By Brahmanism I mean the negation of the spirit of Liberty, Equality and Fraternity. In that sense it is rampant in all classes and is not confined to the Brahmans alone, though they have been the originators of it” (reported in Times of India, February 14, 1938) In taking these Brahmanism and capitalism as the focus of struggle, Ambedkar was inclined to accept a Marxist explanation of social-economic exploitation with only the necessity of adding an appreciation for the role of caste as an autonomous, exploitative and oppressive social structure. This meant, in effect, taking Marxism as the theory with which to analyze capitalism and supplementing it with an analysis of caste focusing on religion and ideology. This period climaxed with the proclamation of the need for “state socialism” in States and Minorities. It is the Ambedkar of States and Minorities who is usually cited today by various types of socialists and Marxists as justification for their own position.
However, a “dual systems” approach to a theory of society and history is ultimately inadequate, and Ambedkar moved away from it. In fact by the late 1950s it would seem that he was already coming to a rejection of a Marxist approach to economic issues – leave alone criticizing its inadequacy on social issues. The tumultuous political events of the time, mirrored in Ambedkar’s continuing lead in Dalit struggles for equality and liberation, led to his this third and final period, which I would describe in terms of a search for a “Buddhist economics.” As Ambirajan has rightly pointed out, this is not the “Buddhist economics” of “small is beautiful”; rather, in his final essay on “Buddha or Karl Marx,” Ambedkar returns to an appreciation of the role of the private accumulation of wealth (ie of the “market” in conventional economic terms) and gives us a reinterpretation of state, market, community through a Buddhist parable. The householder, striving to increase his wealth honestly and forthrightly, provides the foundation of the economy. The king, symbolizing the state, has the necessary role of ensuring against the poverty of the most oppressed – poverty which would result in chaos or revolution if he did not intervene. Finally, the Bhikku Sangh represents community, the ideal communist society.

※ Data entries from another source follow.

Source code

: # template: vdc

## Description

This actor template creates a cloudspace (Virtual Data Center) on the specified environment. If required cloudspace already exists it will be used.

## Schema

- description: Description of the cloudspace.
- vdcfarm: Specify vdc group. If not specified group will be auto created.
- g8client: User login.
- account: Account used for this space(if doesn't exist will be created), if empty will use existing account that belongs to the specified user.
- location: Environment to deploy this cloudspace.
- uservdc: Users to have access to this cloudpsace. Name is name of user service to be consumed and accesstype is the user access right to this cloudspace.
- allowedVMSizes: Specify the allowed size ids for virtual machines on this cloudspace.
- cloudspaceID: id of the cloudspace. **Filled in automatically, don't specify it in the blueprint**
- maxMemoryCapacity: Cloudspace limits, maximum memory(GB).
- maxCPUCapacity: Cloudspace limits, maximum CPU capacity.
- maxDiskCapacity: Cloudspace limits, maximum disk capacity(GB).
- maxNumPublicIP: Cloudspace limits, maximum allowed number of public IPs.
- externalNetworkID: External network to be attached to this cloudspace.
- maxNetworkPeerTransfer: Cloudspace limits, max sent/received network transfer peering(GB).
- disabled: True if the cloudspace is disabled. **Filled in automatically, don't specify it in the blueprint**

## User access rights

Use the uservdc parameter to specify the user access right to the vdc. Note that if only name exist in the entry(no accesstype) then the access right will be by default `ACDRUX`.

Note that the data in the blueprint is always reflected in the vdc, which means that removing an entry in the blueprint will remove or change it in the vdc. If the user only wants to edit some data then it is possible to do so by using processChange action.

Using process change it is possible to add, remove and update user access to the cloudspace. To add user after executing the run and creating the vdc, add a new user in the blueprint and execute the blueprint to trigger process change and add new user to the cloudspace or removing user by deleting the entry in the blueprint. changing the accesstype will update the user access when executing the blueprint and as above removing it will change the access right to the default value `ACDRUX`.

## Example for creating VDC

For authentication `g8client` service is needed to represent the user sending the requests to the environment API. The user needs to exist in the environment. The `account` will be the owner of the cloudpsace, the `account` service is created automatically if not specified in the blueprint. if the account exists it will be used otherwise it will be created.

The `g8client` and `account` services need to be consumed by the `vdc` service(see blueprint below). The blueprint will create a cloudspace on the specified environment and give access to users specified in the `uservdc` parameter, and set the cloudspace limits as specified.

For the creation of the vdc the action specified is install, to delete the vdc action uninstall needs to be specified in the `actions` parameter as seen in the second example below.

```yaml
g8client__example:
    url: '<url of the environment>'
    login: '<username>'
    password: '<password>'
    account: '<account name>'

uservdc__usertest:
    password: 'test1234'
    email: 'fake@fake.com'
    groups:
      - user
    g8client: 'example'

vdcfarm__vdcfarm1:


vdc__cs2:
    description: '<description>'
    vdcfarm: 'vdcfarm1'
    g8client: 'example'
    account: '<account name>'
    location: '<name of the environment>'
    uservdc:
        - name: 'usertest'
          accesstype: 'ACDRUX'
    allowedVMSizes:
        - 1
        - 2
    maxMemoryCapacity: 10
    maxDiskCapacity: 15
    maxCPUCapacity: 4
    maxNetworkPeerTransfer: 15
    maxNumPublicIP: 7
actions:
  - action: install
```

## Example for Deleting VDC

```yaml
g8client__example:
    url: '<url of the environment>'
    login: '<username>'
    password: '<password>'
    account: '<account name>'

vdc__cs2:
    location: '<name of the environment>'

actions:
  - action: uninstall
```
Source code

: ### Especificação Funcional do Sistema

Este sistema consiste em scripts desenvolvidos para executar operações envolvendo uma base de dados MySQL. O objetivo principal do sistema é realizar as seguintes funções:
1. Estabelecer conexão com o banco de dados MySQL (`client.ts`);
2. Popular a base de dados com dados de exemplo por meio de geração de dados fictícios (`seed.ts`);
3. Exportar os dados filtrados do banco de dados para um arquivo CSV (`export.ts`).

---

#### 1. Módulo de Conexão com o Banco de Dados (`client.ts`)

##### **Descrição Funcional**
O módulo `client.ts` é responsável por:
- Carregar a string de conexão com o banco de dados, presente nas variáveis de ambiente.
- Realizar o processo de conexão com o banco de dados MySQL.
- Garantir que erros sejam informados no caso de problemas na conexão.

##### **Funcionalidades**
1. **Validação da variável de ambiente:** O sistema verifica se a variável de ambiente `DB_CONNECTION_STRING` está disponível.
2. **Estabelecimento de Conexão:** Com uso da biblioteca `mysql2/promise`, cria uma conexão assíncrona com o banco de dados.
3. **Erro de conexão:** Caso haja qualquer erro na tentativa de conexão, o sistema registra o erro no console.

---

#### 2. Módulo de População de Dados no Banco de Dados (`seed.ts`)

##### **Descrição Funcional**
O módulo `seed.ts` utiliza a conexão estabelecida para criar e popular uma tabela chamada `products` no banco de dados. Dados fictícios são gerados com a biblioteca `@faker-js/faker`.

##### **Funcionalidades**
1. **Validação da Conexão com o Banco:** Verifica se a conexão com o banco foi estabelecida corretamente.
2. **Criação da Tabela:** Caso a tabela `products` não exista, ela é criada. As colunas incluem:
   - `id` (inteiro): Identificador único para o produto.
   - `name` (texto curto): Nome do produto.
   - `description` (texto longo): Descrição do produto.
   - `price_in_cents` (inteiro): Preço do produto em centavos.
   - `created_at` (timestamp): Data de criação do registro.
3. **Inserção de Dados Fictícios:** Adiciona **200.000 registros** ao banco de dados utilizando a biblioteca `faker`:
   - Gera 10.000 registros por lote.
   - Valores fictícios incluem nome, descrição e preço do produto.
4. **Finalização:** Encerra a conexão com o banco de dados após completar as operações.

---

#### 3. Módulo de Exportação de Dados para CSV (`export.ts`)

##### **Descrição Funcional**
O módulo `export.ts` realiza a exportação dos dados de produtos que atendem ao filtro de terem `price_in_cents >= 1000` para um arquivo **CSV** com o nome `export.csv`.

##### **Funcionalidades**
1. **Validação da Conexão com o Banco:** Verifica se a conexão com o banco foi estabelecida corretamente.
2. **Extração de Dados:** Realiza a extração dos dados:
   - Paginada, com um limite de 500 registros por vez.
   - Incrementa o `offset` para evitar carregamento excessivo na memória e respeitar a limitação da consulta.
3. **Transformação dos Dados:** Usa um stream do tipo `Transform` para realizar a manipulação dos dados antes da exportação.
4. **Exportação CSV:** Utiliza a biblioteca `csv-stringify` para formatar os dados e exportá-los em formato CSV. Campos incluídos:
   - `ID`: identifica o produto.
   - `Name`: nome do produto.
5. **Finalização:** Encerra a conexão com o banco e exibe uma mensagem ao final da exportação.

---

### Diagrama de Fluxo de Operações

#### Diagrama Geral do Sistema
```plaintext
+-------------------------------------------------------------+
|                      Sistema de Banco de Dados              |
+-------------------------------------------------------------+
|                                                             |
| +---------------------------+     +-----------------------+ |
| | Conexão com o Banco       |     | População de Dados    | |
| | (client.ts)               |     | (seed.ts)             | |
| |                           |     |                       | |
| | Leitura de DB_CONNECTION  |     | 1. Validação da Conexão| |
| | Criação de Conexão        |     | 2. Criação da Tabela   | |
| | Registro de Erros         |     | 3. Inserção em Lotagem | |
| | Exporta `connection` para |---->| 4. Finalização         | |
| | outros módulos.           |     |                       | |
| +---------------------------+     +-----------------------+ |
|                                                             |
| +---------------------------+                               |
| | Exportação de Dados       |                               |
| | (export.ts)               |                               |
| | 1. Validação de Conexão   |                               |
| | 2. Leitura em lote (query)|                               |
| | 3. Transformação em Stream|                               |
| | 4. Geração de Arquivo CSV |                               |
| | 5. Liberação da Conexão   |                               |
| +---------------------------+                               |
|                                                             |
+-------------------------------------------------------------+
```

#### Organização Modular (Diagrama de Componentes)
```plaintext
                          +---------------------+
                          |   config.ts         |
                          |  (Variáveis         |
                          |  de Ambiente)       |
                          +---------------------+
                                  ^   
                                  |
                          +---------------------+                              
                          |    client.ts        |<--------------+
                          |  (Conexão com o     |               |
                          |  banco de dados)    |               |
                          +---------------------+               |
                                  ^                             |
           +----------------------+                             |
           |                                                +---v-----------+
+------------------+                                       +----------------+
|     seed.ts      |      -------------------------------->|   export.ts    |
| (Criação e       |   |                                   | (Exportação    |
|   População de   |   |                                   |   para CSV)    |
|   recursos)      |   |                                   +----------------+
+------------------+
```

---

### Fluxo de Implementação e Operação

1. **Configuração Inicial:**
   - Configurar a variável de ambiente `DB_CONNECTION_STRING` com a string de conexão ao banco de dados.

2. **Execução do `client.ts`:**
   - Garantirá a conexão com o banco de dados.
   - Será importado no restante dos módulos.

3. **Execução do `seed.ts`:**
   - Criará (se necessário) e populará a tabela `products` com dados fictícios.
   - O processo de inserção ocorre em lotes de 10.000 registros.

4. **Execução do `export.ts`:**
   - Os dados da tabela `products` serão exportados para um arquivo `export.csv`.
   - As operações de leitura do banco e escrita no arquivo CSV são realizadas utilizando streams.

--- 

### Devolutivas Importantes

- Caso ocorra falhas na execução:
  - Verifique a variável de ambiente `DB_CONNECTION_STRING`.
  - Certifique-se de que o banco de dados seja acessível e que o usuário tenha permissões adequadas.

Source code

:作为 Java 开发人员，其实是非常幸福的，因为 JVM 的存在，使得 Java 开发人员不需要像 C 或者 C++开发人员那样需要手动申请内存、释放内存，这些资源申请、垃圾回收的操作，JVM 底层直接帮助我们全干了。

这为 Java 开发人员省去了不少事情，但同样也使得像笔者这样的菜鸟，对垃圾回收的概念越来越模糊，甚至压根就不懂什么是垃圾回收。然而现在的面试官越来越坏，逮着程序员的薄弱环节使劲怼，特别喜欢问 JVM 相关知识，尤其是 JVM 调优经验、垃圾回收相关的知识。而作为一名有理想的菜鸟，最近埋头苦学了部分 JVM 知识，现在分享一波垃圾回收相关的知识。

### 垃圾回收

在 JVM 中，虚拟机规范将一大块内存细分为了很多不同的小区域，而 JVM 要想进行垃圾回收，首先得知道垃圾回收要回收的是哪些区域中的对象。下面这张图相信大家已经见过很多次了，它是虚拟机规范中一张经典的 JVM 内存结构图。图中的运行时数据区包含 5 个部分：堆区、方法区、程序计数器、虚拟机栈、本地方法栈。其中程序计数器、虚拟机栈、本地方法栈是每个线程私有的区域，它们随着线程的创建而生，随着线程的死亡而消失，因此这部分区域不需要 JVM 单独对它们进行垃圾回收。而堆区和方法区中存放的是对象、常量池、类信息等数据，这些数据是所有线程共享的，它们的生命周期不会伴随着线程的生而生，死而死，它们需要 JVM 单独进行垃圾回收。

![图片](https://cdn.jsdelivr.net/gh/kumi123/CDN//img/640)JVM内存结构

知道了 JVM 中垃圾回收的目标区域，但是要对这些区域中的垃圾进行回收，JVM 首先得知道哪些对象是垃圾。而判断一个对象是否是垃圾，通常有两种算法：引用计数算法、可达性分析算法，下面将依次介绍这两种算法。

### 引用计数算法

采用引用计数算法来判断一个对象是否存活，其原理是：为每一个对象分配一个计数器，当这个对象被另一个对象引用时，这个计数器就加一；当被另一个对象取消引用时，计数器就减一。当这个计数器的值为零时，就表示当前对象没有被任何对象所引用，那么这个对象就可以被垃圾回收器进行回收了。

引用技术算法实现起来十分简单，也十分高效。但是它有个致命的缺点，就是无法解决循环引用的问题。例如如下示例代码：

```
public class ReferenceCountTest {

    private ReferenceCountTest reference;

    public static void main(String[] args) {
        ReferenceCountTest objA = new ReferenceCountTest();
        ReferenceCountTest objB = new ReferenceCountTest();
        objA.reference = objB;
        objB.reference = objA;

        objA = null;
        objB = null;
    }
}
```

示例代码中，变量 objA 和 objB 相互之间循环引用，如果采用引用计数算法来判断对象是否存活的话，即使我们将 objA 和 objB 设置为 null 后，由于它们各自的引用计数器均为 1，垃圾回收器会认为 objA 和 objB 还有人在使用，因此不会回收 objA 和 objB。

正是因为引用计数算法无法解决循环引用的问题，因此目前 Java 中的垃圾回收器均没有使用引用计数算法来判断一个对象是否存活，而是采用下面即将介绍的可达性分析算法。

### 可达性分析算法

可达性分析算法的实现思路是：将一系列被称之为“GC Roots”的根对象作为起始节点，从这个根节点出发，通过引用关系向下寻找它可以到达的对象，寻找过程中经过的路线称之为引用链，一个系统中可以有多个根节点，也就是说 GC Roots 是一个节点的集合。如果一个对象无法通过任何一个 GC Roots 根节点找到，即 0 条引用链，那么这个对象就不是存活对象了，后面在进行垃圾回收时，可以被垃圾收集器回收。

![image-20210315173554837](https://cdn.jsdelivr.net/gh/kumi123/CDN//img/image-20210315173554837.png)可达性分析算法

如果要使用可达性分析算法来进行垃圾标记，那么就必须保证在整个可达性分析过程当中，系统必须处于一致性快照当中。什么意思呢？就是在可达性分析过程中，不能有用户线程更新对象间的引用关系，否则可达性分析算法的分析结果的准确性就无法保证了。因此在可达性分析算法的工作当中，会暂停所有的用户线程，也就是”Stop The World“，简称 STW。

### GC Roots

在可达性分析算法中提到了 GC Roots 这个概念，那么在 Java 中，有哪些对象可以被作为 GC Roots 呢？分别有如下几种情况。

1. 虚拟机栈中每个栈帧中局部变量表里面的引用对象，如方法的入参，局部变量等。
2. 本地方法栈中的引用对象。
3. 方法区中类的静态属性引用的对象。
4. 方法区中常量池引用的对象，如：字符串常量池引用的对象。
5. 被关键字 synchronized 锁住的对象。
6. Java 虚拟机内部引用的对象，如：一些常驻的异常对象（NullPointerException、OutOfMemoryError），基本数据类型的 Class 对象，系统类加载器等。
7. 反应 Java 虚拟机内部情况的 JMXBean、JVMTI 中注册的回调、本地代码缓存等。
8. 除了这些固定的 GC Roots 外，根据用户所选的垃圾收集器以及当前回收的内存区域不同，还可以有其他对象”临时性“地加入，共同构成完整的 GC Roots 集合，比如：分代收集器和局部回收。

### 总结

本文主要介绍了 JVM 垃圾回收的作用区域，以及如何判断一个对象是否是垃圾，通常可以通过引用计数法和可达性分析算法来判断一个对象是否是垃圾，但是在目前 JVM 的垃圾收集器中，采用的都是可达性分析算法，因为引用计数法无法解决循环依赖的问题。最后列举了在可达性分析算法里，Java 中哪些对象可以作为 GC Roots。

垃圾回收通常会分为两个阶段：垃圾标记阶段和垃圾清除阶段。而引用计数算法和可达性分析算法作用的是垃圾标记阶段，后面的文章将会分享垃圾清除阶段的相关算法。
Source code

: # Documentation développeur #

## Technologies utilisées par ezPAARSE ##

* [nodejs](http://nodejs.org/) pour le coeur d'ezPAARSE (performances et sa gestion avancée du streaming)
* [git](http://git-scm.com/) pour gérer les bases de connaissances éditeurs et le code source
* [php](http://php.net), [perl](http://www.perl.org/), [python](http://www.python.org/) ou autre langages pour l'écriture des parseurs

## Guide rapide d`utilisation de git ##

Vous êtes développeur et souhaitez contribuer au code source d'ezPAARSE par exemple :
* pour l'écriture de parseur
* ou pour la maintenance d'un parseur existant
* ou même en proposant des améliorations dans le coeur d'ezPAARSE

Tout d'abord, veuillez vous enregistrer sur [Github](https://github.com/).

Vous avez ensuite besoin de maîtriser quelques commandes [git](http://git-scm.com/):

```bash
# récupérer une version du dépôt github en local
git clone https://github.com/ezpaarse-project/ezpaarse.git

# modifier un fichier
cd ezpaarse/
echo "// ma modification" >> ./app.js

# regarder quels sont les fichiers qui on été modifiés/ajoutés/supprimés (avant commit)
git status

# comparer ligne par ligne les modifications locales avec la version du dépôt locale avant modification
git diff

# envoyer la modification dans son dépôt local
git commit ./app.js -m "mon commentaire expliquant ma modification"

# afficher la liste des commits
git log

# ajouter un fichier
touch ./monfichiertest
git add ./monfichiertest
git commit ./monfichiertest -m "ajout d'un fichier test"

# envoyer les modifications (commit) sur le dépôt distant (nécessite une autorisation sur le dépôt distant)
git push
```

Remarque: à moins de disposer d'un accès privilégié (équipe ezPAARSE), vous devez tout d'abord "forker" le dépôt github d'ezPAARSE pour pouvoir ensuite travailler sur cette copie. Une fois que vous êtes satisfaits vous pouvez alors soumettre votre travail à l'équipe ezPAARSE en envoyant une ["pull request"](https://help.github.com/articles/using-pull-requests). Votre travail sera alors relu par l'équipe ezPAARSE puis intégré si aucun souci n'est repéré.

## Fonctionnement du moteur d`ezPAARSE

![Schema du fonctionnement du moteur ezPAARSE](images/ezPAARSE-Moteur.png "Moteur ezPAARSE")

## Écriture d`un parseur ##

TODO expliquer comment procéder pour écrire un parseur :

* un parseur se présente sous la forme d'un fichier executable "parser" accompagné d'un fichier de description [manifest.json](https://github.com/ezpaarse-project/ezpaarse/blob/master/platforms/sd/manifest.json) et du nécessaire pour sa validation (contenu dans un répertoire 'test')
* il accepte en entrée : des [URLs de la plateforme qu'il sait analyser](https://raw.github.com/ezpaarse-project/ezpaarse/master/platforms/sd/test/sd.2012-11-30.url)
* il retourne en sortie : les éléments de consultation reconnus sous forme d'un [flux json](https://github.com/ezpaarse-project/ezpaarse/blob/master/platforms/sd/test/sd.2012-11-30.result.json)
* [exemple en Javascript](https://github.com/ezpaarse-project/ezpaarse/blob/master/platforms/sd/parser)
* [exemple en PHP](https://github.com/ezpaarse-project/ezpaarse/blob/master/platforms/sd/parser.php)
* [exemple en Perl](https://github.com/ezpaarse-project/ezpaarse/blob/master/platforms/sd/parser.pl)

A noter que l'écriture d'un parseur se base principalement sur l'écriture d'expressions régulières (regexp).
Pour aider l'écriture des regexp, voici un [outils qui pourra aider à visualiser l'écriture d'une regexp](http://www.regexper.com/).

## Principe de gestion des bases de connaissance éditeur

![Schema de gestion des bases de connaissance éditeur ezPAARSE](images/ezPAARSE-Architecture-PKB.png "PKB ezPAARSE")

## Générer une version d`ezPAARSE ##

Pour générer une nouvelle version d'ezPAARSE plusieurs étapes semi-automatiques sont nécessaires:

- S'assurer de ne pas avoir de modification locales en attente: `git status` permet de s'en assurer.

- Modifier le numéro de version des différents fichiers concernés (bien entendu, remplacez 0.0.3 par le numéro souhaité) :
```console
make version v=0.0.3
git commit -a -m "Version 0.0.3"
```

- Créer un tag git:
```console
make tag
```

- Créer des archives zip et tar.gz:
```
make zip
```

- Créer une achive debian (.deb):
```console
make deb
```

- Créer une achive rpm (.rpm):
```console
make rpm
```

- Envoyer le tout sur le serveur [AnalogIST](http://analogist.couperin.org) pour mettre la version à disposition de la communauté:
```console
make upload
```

In spite of these shifting phases, though, there is no doubt that Ambedkar’s political-economic philsophy was a form of liberalism. He was an individualist and a rationalist, returning always to the basic Enlightenment values linked to Indian tradition. To take one important statement, in elaborating the morality of modern society, he argues that while in “antique society” the moral code laid down by religion is based on utility, in “modern society” it is based on justice – which he later defines as equivalent to the values of liberty, equality and fraternity: “Utility as a criterion was appropriate to the Antique World in which, society being its end, the moral good was held to be something which has social utility. Justice as a criterion becomes appropriate to the Modern World in which the individual being the end, the moral good was held to be something which does justice to the individual” (17).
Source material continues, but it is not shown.